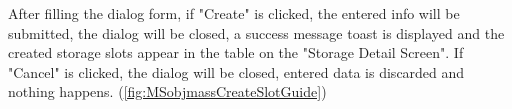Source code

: After filling the dialog form, if "Create" is clicked, the entered info will be submitted, the dialog will be closed, a success message toast is displayed and the created storage slots appear in the table on the "Storage Detail Screen". If "Cancel" is clicked, the dialog will be closed, entered data is discarded and nothing happens.
(\autoref{fig:MSobjmassCreateSlotGuide})

\begin{figure}[H] %
	\centering

    \vspace{10pt}
    \hspace{5pt}


\end{figure}

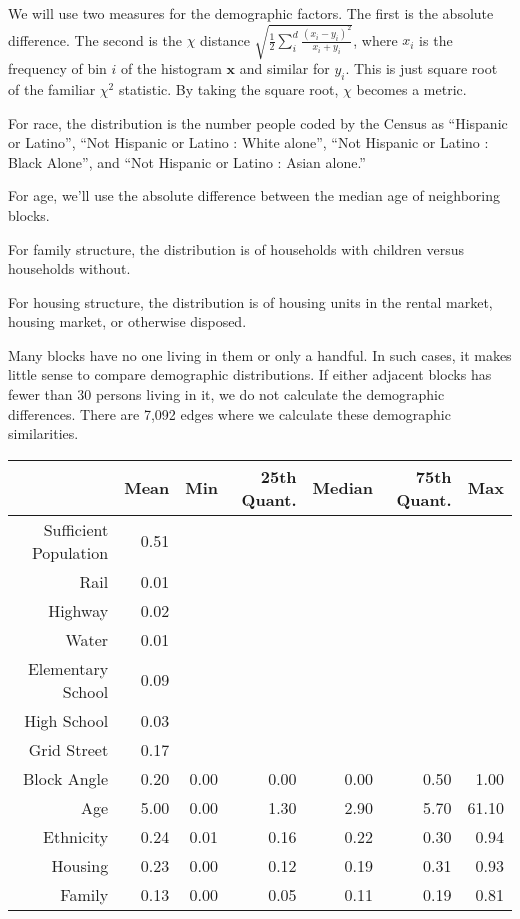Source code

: \documentclass[12pt,letter]{article}\usepackage[]{graphicx}\usepackage[]{color}
\begin{document}
We will use two measures for the demographic factors. The first is the
absolute difference. The second is the $\chi$ distance $\sqrt{
\frac{1}{2} \sum_i^d \frac{(x_i - y_i)^2}{x_i + y_i}}$, where $x_i$ is
the frequency of bin $i$ of the histogram $\mathbf{x}$ and similar for
$y_i$. This is just square root of the familiar $\chi^2$ statistic. By
taking the square root, $\chi$ becomes a metric.\cite{pele_distance_2011}

For race, the distribution is the number people coded by the Census as
``Hispanic or Latino'', ``Not Hispanic or Latino : White alone'', ``Not Hispanic
or Latino : Black Alone'', and ``Not Hispanic or Latino : Asian alone.''

For age, we'll use the absolute difference between the median age of
neighboring blocks.

For family structure, the distribution is of households with children
versus households without. 

For housing structure, the distribution is of housing units in the
rental market, housing market, or otherwise disposed.

Many blocks have no one living in them or only a handful. In such
cases, it makes little sense to compare demographic distributions. If
either adjacent blocks has fewer than 30 persons living in it, we do
not calculate the demographic differences. There are
7,092 edges where we calculate these
demographic similarities.

\begin{table}[ht]
\centering
\begin{tabular}{rrrrrrr}
  \hline
 & Mean & Min & 25th Quant. & Median & 75th Quant. & Max \\ 
  \hline
Sufficient Population & 0.51 &  &  &  &  &  \\ 
  Rail & 0.01 &  &  &  &  &  \\ 
  Highway & 0.02 &  &  &  &  &  \\ 
  Water & 0.01 &  &  &  &  &  \\ 
  Elementary School & 0.09 &  &  &  &  &  \\ 
  High School & 0.03 &  &  &  &  &  \\ 
  Grid Street & 0.17 &  &  &  &  &  \\ 
  Block Angle & 0.20 & 0.00 & 0.00 & 0.00 & 0.50 & 1.00 \\ 
  Age & 5.00 & 0.00 & 1.30 & 2.90 & 5.70 & 61.10 \\ 
  Ethnicity & 0.24 & 0.01 & 0.16 & 0.22 & 0.30 & 0.94 \\ 
  Housing & 0.23 & 0.00 & 0.12 & 0.19 & 0.31 & 0.93 \\ 
  Family & 0.13 & 0.00 & 0.05 & 0.11 & 0.19 & 0.81 \\ 
   \hline
\end{tabular}
\end{table}
\end{document}
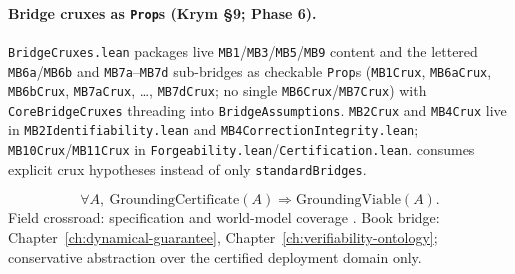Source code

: \paragraph{Bridge cruxes as \texttt{Prop}s (Krym \S9; Phase 6).}
\texttt{BridgeCruxes.lean} packages live \texttt{MB1}/\texttt{MB3}/\texttt{MB5}/\texttt{MB9} content and the lettered \texttt{MB6a}/\texttt{MB6b} and \texttt{MB7a}--\texttt{MB7d} sub-bridges as checkable \texttt{Prop}s (\texttt{MB1Crux}, \texttt{MB6aCrux}, \texttt{MB6bCrux}, \texttt{MB7aCrux}, \ldots, \texttt{MB7dCrux}; no single \texttt{MB6Crux}/\texttt{MB7Crux}) with \texttt{CoreBridgeCruxes} threading into \texttt{BridgeAssumptions}. \texttt{MB2Crux} and \texttt{MB4Crux} live in \texttt{MB2Identifiability.lean} and \texttt{MB4CorrectionIntegrity.lean}; \texttt{MB10Crux}/\texttt{MB11Crux} in \texttt{Forgeability.lean}/\texttt{Certification.lean}.  consumes explicit crux hypotheses instead of only \texttt{standardBridges}.

\begin{assumption}
\label{appi:ass:mb9}
\begin{equation}
\label{appi:eq:mb9}
\forall A,\ \mathrm{GroundingCertificate}(A)\Rightarrow \mathrm{GroundingViable}(A).
\end{equation}
Field crossroad: specification and world-model coverage \autocite{dalrymple2024gsai}.
Book bridge: Chapter~\ref{ch:dynamical-guarantee}, Chapter~\ref{ch:verifiability-ontology}; conservative abstraction over the certified deployment domain only.
\end{assumption}

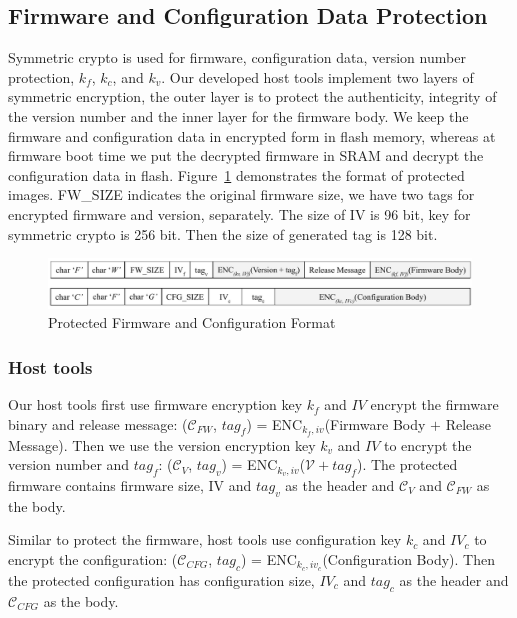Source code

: \documentclass[11pt,oneside,onecolumn,letterpaper]{article}
\begin{document}
\subsection{Firmware and Configuration Data Protection}
Symmetric crypto is used for firmware, configuration data, version number protection, $k_f$, $k_c$, and $k_v$.
Our developed host tools implement two layers of symmetric encryption, the outer layer is to protect the authenticity, integrity of the version number and the inner layer for the firmware body.
We keep the firmware and configuration data in encrypted form in flash memory, whereas at firmware boot time we put the decrypted firmware in SRAM and decrypt the configuration data in flash.
Figure~\ref{fig:frmt} demonstrates the format of protected images.
FW\_SIZE indicates the original firmware size, we have two tags for encrypted firmware and version, separately.
The size of IV is 96 bit, key for symmetric crypto is 256 bit.
Then the size of generated tag is 128 bit.

\begin{figure}[!htbp]
	\begin{centering}
		\includegraphics[width = .98\textwidth]{pic/FW_CFG_FORMAT.pdf}
		\caption{Protected Firmware and Configuration Format}
		\label{fig:frmt}
	\end{centering}
\end{figure}

\subsubsection{Host tools}
Our host tools first use firmware encryption key $k_f$ and $IV$ encrypt the firmware binary and release message: ($\mathcal{C}_{FW}$, $tag_f$) = ENC$_{k_f, iv}$(Firmware Body $+$ Release Message).
Then we use the version encryption key $k_v$ and $IV$ to encrypt the version number and $tag_f$: ($\mathcal{C}_V$, $tag_v$) = ENC$_{k_v, iv}$($\mathcal{V} + tag_f$).
The protected firmware contains firmware size, IV and $tag_v$ as the header and $\mathcal{C}_V$ and $\mathcal{C}_{FW}$ as the body.

Similar to protect the firmware, host tools use configuration key $k_c$ and $IV_c$ to encrypt the configuration: ($\mathcal{C}_{CFG}$, $tag_c$) = ENC$_{k_c, iv_c}$(Configuration Body).
Then the protected configuration has configuration size, $IV_c$ and $tag_c$ as the header and $\mathcal{C}_{CFG}$ as the body.
\end{document}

## AIM OF THE EXERCISE:
Copy nothing but the lines above from the one with "deployment domain only." to the one with "Then we use", inclusive, word for word. Leave every picture out.

## FINISHED TASK:
Book bridge: Chapter~\ref{ch:dynamical-guarantee}, Chapter~\ref{ch:verifiability-ontology}; conservative abstraction over the certified deployment domain only.
\end{assumption}

Source code

: \documentclass[11pt,oneside,onecolumn,letterpaper]{article}
\begin{document}
\subsection{Firmware and Configuration Data Protection}
Symmetric crypto is used for firmware, configuration data, version number protection, $k_f$, $k_c$, and $k_v$.
Our developed host tools implement two layers of symmetric encryption, the outer layer is to protect the authenticity, integrity of the version number and the inner layer for the firmware body.
We keep the firmware and configuration data in encrypted form in flash memory, whereas at firmware boot time we put the decrypted firmware in SRAM and decrypt the configuration data in flash.
Figure~\ref{fig:frmt} demonstrates the format of protected images.
FW\_SIZE indicates the original firmware size, we have two tags for encrypted firmware and version, separately.
The size of IV is 96 bit, key for symmetric crypto is 256 bit.
Then the size of generated tag is 128 bit.

\begin{figure}[!htbp]
	\begin{centering}
		\includegraphics[width = .98\textwidth]{pic/FW_CFG_FORMAT.pdf}
		\caption{Protected Firmware and Configuration Format}
		\label{fig:frmt}
	\end{centering}
\end{figure}

\subsubsection{Host tools}
Our host tools first use firmware encryption key $k_f$ and $IV$ encrypt the firmware binary and release message: ($\mathcal{C}_{FW}$, $tag_f$) = ENC$_{k_f, iv}$(Firmware Body $+$ Release Message).
Then we use the version encryption key $k_v$ and $IV$ to encrypt the version number and $tag_f$: ($\mathcal{C}_V$, $tag_v$) = ENC$_{k_v, iv}$($\mathcal{V} + tag_f$).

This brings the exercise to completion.